Política
PAULO DEFENDE O CAMINHO DA RECONCILIAÇÃO
Governador ressaltou que o governo do Estado também foi lesado pela atividade da Braskem
Para o governador Paulo Dantas, que também esteve presente à audiência, é “inconcebível” que a Braskem venda suas ações sem efetivar “as justas indenizações reivindicadas pelas vítimas, que são moradores dos Flexais, das Quebradas, da Marquês de Abrantes e da Vila Saem”. Dantas defendeu que a população dessas localidades precisam ser realocadas e indenizadas pelas mineradora, assim como os moradores dos bairros que, de fato, foram colocadas na zona de risco do afundamento do solo.
O governador enfatizou ainda, durante discurso no Senado, de que o Estado também foi lesado pela atividade da mineradora da extração da sal-gema. Segundo ele, a equipe do governo está avaliando os prejuízos materiais e imateriais causados pela Braskem. Ele afirma que o problema de afundamento do solo - que atingiram os bairro do Mutange, Bebedouro, Pinheiro, Farol e Bom Parto - provocaram uma retração econômica de 11%, o que culminou, segundo Dantas, numa redução de 2% no índice de emprego. “Entretanto, posso adiantar que nossos técnicos da área fazendária já estimam um prejuízo em torno de R$ 3 bilhões na arrecadação de ICMS em Alagoas. O desastre causado pela Braskem também destruiu infraestruturas sob domínio do Estado. Sem falar em projetos de mobilidade urbana desenvolvidos pelo governo, com equipamentos públicos desativados no rastro da destruição”, discursou o governador. “O melhor caminho é o da reconciliação da empresa com a sociedade alagoana e suas instituições. Essa pacificação somente será plena com a justa reparação dos prejuízos causados às pessoas, ao meio ambiente, aos equipamentos urbanos e ao setor público. Esta é a nossa expectativa”, complementou o governador.

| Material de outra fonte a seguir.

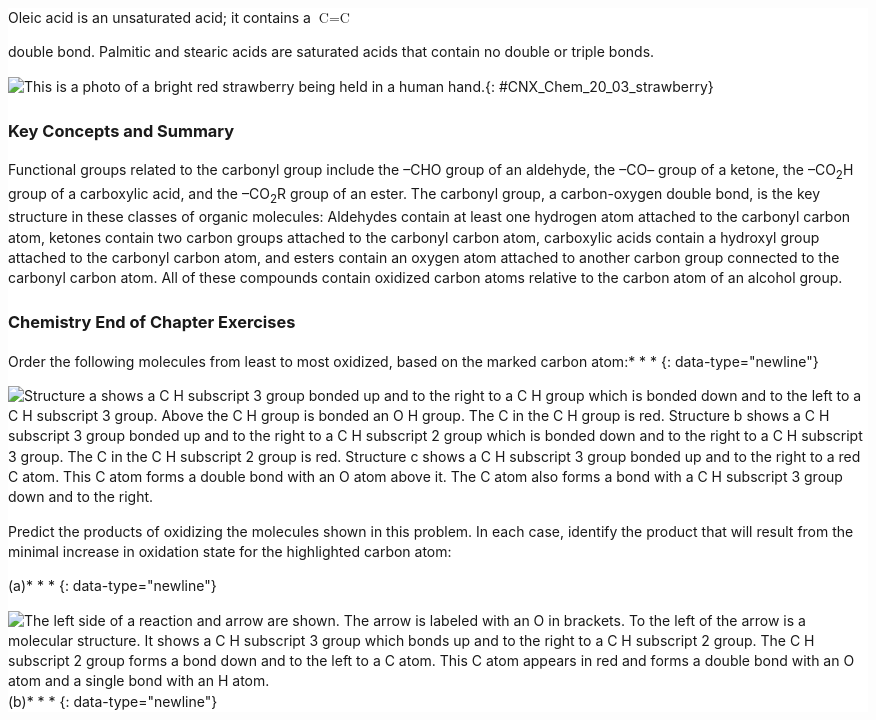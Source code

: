  Oleic acid is an unsaturated acid; it contains a <math xmlns="http://www.w3.org/1998/Math/MathML"><mrow><mtext>C</mtext><mo>=</mo><mtext>C</mtext></mrow></math>

 double bond. Palmitic and stearic acids are saturated acids that contain no double or triple bonds.

 ![This is a photo of a bright red strawberry being held in a human hand.](../resources/CNX_Chem_20_03_strawberry.jpg "Over 350 different volatile molecules (many members of the ester family) have been identified in strawberries. (credit: Rebecca Siegel)"){: #CNX_Chem_20_03_strawberry}

### Key Concepts and Summary

Functional groups related to the carbonyl group include the –CHO group of an aldehyde, the –CO– group of a ketone, the –CO<sub>2</sub>H group of a carboxylic acid, and the –CO<sub>2</sub>R group of an ester. The carbonyl group, a carbon-oxygen double bond, is the key structure in these classes of organic molecules: Aldehydes contain at least one hydrogen atom attached to the carbonyl carbon atom, ketones contain two carbon groups attached to the carbonyl carbon atom, carboxylic acids contain a hydroxyl group attached to the carbonyl carbon atom, and esters contain an oxygen atom attached to another carbon group connected to the carbonyl carbon atom. All of these compounds contain oxidized carbon atoms relative to the carbon atom of an alcohol group.

### Chemistry End of Chapter Exercises

<div data-type="exercise">
<div data-type="problem" markdown="1">
Order the following molecules from least to most oxidized, based on the marked carbon atom:* * *
{: data-type="newline"}

<span data-type="media" data-alt="Structure a shows a C H subscript 3 group bonded up and to the right to a C H group which is bonded down and to the left to a C H subscript 3 group. Above the C H group is bonded an O H group. The C in the C H group is red. Structure b shows a C H subscript 3 group bonded up and to the right to a C H subscript 2 group which is bonded down and to the right to a C H subscript 3 group. The C in the C H subscript 2 group is red. Structure c shows a C H subscript 3 group bonded up and to the right to a red C atom. This C atom forms a double bond with an O atom above it. The C atom also forms a bond with a C H subscript 3 group down and to the right."> ![Structure a shows a C H subscript 3 group bonded up and to the right to a C H group which is bonded down and to the left to a C H subscript 3 group. Above the C H group is bonded an O H group. The C in the C H group is red. Structure b shows a C H subscript 3 group bonded up and to the right to a C H subscript 2 group which is bonded down and to the right to a C H subscript 3 group. The C in the C H subscript 2 group is red. Structure c shows a C H subscript 3 group bonded up and to the right to a red C atom. This C atom forms a double bond with an O atom above it. The C atom also forms a bond with a C H subscript 3 group down and to the right.](../resources/CNX_Chem_20_03_OxiOrder_img.jpg) </span>
</div>
</div>

<div data-type="exercise">
<div data-type="problem" markdown="1">
Predict the products of oxidizing the molecules shown in this problem. In each case, identify the product that will result from the minimal increase in oxidation state for the highlighted carbon atom:

(a)* * *
{: data-type="newline"}

<span data-type="media" data-alt="The left side of a reaction and arrow are shown. The arrow is labeled with an O in brackets. To the left of the arrow is a molecular structure. It shows a C H subscript 3 group which bonds up and to the right to a C H subscript 2 group. The C H subscript 2 group forms a bond down and to the left to a C atom. This C atom appears in red and forms a double bond with an O atom and a single bond with an H atom."> ![The left side of a reaction and arrow are shown. The arrow is labeled with an O in brackets. To the left of the arrow is a molecular structure. It shows a C H subscript 3 group which bonds up and to the right to a C H subscript 2 group. The C H subscript 2 group forms a bond down and to the left to a C atom. This C atom appears in red and forms a double bond with an O atom and a single bond with an H atom.](../resources/CNX_Chem_20_03_OxiProd1a_a_img.jpg) </span>
(b)* * *
{: data-type="newline"}

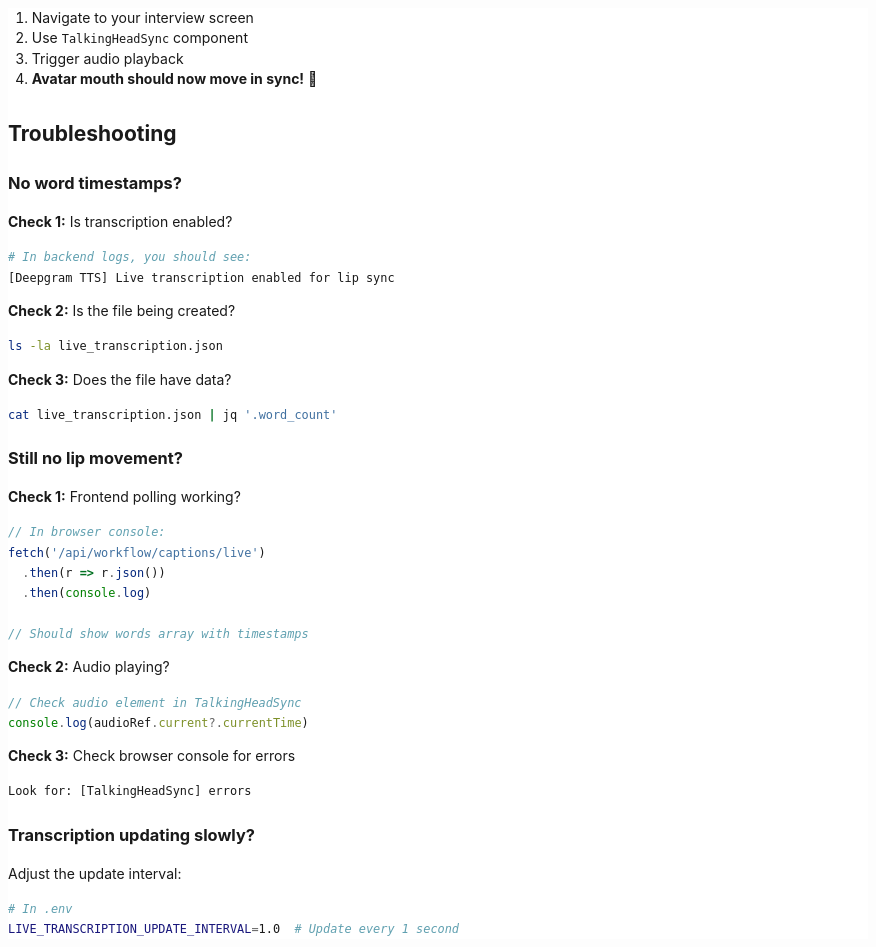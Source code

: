 1. Navigate to your interview screen
2. Use `TalkingHeadSync` component
3. Trigger audio playback
4. **Avatar mouth should now move in sync!** 🎉

## Troubleshooting

### No word timestamps?

**Check 1:** Is transcription enabled?
```bash
# In backend logs, you should see:
[Deepgram TTS] Live transcription enabled for lip sync
```

**Check 2:** Is the file being created?
```bash
ls -la live_transcription.json
```

**Check 3:** Does the file have data?
```bash
cat live_transcription.json | jq '.word_count'
```

### Still no lip movement?

**Check 1:** Frontend polling working?
```javascript
// In browser console:
fetch('/api/workflow/captions/live')
  .then(r => r.json())
  .then(console.log)
  
// Should show words array with timestamps
```

**Check 2:** Audio playing?
```javascript
// Check audio element in TalkingHeadSync
console.log(audioRef.current?.currentTime)
```

**Check 3:** Check browser console for errors
```
Look for: [TalkingHeadSync] errors
```

### Transcription updating slowly?

Adjust the update interval:
```bash
# In .env
LIVE_TRANSCRIPTION_UPDATE_INTERVAL=1.0  # Update every 1 second
```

O defensor público que atua na defesa dos moradores dos bairros atingidos criticou, em sua fala, a forma utilizada pela Braskem para indenizar os moradores. De acordo com ele, foi “imposta” pela Braskem R$ 40 mil por família por danos morais. E esse valor, de acordo com o defensor, teria sido condicionante para o pagamento dos danos materiais. “A Braskem, na prática, impôs uma verdadeira chantagem à população. Na medida que sentava para negociar com os cidadãos e acertava com eles o valor do dano material, ela impôs a eles um valor por dano imaterial absurdo. ‘Eu estou dando o material, mas a gente só paga se você aceitar R$ 40 mil para toda a sua família por damos morais’. E o cidadão terminava aceitando, porque se não aceitasse, que fosse à Justiça. Esperar dez anos, sem saber se teria um valor melhor. E esse método que foi adotado pela Braskem não existe parâmetro porque fere frontalmente o princípio da igualdade”, afirma o defensor.